• [Information provided]
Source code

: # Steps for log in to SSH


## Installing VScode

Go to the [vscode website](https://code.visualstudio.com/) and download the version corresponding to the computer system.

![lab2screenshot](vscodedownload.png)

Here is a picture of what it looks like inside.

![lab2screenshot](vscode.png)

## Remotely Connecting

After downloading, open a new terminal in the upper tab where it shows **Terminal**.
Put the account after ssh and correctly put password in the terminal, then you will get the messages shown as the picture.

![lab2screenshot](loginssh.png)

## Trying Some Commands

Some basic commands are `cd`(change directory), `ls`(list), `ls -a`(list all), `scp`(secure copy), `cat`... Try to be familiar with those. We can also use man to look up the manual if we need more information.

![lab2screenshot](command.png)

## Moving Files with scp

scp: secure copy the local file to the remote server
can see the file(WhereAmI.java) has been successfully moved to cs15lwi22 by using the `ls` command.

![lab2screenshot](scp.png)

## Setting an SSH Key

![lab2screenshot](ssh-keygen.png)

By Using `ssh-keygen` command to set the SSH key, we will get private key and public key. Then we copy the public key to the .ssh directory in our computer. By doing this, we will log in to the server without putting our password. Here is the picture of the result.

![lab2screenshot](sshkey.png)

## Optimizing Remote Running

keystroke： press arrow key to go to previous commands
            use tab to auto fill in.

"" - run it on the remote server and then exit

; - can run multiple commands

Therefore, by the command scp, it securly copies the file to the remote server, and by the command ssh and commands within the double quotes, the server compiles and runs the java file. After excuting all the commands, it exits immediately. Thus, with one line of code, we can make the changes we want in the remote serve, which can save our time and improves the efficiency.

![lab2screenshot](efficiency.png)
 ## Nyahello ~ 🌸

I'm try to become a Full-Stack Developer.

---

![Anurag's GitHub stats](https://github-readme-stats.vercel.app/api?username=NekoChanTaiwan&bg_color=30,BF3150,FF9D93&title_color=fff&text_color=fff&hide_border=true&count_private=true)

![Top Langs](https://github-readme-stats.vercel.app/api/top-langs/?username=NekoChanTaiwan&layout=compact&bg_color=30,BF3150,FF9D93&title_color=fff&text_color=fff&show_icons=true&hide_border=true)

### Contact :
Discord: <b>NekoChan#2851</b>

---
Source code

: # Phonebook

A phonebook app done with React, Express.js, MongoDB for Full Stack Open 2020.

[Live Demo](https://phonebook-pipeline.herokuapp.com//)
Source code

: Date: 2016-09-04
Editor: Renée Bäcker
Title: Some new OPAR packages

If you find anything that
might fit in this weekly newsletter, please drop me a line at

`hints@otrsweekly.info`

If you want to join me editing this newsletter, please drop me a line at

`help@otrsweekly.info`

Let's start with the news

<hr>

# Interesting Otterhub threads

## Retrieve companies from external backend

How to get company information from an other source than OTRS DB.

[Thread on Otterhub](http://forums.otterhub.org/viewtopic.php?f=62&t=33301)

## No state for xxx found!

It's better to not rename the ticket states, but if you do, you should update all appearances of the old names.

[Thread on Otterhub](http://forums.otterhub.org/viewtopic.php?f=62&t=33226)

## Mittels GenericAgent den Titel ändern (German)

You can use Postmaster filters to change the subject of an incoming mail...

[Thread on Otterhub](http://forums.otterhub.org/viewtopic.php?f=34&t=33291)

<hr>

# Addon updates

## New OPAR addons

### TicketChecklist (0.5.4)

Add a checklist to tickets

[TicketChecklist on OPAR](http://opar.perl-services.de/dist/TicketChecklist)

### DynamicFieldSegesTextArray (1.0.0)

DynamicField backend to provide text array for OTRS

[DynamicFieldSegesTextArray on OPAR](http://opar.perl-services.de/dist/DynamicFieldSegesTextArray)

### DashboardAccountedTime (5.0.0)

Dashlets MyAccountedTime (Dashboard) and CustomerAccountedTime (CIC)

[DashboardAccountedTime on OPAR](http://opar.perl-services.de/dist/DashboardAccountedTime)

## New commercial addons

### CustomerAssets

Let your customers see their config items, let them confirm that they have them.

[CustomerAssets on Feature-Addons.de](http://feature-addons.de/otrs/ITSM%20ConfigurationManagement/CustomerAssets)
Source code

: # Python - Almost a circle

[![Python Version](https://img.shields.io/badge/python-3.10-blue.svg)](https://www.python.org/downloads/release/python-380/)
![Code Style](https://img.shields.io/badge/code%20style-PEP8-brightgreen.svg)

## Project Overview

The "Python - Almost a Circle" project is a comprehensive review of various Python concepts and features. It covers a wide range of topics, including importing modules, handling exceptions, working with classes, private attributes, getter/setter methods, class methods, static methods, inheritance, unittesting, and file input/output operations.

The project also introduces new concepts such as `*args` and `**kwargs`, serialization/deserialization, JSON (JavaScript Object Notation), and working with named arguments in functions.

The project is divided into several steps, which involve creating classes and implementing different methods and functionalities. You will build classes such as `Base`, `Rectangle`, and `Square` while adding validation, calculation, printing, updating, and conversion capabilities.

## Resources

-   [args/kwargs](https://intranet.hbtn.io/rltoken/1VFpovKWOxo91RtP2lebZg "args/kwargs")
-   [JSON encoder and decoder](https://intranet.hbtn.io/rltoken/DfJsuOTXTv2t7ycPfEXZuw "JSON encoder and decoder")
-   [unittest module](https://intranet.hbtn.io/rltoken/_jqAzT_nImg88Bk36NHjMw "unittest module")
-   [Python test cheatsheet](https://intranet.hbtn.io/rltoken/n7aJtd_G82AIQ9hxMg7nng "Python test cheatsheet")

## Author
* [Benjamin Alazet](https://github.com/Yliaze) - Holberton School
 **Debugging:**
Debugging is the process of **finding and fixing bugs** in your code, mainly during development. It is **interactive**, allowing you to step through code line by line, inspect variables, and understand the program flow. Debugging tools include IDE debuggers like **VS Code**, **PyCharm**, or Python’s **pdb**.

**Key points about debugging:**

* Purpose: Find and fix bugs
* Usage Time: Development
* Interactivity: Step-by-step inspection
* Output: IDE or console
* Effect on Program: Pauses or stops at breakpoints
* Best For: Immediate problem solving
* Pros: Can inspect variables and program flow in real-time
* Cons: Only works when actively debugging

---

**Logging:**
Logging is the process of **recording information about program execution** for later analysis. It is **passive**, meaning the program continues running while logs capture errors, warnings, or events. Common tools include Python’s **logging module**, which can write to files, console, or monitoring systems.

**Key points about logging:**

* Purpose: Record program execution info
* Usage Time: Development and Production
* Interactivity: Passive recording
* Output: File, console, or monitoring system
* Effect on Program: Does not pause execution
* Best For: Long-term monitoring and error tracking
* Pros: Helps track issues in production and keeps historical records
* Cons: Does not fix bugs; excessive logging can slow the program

• [Try it] The response is the exact set of lines from the one holding "Development and Production" through the last line of the material.

• [Written response]
* Usage Time: Development and Production
* Interactivity: Passive recording
* Output: File, console, or monitoring system
* Effect on Program: Does not pause execution
* Best For: Long-term monitoring and error tracking
* Pros: Helps track issues in production and keeps historical records
* Cons: Does not fix bugs; excessive logging can slow the program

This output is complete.